Are Florida’s New Hospital Standards Hurting Children?
Florida is dropping hospital standards that have helped keep pediatric heart patients safe since the 1970s. According to a CNN article, the change comes after Tenet Healthcare contributed $200,000 to state lawmakers. Tenet Healthcare is the organization behind St. Mary’s Medical Center, a Florida hospital where several children died during heart surgery.
A CNN investigation into the hospital early last year claimed St. Mary’s Medical Center performed heart surgery on 48 children from 2011 to 2013. The investigation uncovered a 12.5 percent death rate in those years, or three times the national average.

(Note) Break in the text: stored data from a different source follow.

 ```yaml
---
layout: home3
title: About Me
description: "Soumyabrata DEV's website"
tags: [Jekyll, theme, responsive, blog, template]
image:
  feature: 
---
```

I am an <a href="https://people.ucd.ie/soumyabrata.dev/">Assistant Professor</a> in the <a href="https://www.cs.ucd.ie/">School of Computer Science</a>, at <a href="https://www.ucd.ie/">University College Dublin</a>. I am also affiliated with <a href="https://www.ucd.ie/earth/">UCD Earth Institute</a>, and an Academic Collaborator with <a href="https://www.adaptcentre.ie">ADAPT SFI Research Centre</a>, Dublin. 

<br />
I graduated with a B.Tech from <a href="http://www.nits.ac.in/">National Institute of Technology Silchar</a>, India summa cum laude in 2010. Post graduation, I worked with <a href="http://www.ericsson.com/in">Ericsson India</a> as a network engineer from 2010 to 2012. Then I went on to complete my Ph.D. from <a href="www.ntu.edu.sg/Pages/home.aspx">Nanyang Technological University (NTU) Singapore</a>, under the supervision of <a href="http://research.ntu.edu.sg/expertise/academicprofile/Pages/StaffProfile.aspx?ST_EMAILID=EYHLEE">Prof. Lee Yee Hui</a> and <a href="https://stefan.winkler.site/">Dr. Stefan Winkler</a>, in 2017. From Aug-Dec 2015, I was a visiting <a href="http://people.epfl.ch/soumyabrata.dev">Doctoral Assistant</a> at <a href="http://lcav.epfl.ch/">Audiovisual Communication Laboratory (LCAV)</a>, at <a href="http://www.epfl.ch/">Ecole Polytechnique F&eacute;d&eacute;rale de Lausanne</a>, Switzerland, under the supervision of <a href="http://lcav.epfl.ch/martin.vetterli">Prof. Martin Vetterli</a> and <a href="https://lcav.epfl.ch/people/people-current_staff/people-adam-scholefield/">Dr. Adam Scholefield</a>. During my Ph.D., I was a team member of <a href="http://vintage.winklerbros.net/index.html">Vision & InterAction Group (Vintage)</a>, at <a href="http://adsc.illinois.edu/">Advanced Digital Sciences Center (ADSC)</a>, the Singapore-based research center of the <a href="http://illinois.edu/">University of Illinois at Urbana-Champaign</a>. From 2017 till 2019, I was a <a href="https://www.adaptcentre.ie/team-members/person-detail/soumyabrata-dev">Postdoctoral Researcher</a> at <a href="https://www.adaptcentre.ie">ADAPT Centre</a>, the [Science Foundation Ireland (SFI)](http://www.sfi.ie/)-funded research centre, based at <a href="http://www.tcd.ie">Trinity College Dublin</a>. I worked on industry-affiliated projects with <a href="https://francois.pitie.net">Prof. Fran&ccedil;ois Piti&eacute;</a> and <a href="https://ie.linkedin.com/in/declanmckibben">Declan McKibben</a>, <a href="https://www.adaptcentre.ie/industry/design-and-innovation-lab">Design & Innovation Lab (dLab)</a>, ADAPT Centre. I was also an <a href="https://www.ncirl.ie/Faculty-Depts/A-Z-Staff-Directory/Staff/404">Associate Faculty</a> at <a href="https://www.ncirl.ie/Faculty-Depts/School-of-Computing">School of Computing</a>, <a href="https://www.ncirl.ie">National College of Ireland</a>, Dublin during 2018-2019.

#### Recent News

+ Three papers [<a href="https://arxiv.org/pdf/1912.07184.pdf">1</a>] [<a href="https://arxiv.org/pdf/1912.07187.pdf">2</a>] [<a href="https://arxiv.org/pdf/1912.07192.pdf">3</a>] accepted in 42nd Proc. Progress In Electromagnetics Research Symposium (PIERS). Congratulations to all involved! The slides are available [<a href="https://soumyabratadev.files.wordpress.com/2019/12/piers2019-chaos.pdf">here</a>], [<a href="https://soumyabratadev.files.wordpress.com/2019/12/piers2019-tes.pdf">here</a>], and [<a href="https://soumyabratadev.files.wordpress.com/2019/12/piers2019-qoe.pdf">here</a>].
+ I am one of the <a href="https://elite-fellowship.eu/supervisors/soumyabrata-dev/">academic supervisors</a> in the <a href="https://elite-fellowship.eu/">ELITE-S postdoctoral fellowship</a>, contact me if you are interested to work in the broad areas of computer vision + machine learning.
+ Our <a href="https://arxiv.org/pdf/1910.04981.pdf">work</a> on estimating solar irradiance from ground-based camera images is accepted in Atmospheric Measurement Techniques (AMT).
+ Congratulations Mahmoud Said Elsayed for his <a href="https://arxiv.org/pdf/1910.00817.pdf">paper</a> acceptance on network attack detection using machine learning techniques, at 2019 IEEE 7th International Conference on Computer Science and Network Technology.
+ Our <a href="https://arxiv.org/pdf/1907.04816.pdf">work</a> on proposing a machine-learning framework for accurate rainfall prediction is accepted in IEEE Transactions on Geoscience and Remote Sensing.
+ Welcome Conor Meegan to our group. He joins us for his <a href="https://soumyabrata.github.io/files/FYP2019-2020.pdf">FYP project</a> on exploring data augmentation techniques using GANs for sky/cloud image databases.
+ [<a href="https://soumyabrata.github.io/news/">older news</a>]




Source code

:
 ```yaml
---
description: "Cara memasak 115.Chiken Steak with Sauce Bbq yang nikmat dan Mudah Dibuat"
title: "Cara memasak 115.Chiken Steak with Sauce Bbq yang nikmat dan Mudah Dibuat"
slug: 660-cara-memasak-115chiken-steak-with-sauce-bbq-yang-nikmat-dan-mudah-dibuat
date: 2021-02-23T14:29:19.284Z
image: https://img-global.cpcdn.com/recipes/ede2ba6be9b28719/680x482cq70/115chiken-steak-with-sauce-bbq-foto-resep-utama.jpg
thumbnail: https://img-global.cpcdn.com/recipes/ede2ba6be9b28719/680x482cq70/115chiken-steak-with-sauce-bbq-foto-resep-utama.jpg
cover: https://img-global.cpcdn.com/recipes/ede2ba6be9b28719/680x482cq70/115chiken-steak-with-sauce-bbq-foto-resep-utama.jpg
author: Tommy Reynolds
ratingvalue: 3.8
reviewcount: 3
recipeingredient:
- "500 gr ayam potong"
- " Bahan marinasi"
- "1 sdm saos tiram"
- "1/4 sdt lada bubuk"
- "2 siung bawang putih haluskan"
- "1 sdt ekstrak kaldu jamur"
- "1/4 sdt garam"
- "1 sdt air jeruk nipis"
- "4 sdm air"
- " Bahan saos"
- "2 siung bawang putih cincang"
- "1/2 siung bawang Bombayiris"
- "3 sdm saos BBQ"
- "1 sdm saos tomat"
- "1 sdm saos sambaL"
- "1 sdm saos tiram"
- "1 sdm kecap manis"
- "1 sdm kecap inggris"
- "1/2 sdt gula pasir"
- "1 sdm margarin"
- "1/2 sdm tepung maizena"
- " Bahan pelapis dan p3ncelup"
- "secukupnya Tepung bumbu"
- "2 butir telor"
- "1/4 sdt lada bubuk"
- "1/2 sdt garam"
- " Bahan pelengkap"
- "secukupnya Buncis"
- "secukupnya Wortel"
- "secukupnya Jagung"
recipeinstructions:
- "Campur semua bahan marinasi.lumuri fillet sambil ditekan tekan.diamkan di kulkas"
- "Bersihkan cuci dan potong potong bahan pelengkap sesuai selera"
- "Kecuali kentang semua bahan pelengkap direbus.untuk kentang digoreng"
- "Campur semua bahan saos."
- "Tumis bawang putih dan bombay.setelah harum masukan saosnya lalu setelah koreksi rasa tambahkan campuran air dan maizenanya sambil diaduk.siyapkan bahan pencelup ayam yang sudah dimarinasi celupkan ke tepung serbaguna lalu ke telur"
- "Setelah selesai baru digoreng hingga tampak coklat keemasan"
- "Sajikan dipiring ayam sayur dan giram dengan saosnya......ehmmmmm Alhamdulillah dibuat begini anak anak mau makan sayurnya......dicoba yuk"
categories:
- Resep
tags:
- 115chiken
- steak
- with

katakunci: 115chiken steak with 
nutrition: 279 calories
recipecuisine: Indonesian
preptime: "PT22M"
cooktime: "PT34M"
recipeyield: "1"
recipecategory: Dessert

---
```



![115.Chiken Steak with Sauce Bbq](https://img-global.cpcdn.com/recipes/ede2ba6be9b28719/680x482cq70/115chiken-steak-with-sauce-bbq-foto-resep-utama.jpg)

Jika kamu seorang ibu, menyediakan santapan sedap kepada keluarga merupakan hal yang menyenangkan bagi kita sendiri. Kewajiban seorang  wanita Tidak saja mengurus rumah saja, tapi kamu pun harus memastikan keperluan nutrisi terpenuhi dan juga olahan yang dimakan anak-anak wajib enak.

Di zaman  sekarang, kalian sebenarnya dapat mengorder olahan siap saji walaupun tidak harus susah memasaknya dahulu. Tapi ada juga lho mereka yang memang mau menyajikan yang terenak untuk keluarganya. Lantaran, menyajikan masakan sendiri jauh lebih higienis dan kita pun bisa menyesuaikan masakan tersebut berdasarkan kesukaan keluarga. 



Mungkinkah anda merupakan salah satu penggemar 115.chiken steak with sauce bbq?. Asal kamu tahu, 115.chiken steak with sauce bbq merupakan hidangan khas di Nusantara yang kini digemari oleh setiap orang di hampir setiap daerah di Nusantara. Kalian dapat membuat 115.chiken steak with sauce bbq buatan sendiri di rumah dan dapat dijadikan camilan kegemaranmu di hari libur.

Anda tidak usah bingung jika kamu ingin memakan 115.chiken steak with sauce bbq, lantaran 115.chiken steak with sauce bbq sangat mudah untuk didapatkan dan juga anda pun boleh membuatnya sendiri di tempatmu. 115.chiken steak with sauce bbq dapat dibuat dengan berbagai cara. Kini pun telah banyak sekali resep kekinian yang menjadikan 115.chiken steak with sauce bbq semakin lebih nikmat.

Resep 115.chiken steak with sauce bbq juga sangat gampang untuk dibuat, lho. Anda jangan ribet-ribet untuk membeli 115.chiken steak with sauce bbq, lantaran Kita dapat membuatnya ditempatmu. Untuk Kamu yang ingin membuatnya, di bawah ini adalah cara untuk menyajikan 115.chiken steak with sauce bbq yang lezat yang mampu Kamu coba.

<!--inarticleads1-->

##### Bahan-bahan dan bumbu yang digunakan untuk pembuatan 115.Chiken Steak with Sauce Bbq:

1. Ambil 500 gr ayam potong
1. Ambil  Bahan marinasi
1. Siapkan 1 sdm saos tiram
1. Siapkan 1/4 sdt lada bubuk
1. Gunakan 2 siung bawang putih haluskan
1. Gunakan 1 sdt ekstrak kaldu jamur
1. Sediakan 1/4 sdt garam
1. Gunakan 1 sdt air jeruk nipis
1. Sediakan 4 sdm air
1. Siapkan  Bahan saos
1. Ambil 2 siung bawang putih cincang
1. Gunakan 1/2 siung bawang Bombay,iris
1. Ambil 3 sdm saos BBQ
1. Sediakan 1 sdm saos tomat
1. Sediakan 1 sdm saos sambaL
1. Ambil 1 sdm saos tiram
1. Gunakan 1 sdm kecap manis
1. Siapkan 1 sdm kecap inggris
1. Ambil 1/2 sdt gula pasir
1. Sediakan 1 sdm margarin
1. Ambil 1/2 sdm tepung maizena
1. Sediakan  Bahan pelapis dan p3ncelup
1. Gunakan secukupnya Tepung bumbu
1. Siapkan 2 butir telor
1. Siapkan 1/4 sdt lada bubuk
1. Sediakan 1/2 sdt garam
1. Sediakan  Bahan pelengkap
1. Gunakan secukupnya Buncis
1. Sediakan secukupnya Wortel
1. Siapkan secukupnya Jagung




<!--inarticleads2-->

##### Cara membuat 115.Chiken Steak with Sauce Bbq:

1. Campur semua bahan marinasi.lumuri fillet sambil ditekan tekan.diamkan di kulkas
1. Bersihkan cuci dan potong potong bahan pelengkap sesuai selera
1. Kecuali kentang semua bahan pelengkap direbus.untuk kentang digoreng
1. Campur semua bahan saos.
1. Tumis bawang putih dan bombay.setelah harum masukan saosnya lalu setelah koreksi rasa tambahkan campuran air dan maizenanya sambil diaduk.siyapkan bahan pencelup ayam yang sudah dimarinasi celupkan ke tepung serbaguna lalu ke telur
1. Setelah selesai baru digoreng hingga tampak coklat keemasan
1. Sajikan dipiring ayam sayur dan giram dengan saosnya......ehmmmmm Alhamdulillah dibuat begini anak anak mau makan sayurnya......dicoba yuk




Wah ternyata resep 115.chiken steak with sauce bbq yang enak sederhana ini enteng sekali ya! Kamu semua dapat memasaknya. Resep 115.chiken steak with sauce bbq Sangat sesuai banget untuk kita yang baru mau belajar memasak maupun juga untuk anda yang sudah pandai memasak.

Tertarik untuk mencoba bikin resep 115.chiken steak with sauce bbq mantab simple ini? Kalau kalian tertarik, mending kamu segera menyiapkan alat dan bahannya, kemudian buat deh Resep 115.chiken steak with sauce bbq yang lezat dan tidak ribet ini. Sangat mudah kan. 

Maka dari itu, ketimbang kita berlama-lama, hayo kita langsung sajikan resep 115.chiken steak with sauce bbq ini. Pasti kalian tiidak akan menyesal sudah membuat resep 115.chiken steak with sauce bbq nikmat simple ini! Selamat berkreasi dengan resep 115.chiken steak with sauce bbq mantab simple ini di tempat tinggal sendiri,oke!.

The former standards were in place to prevent inexperienced, understaffed and poorly performing hospitals from carrying out pediatric heart surgeries. In the case of St. Mary’s Medical Center, only one pediatric heart surgeon was on staff and its death rate for pediatric heart surgeries was multiple times higher than other institutions. In addition, it had only performed 23 heart surgeries in 2013 while other hospitals carried out more than 100.
St. Mary’s Medical Center finally shut down its pediatric heart surgery program last year.
Hospital Standards Must Protect Pediatric Heart Patients
Hospital standards are in place to protect patients, in this case, children who could die if they do not receive the best care from the highest performing institutions. Some health care professionals in Florida claimed St. Mary’s Medical Center did not meet these standards, and they demanded the hospital cease performing pediatric heart surgeries. Enforcing hospital standards might have prevented multiple deaths, and it could stop future acts of medical negligence.
However, this blog also raises another question: If parents had data on the performance of pediatric heart surgeries at St. Mary’s Medical Center, would they have chosen another hospital? Let’s not forget the role hospital transparency plays in patient safety as Florida moves forward with these changes.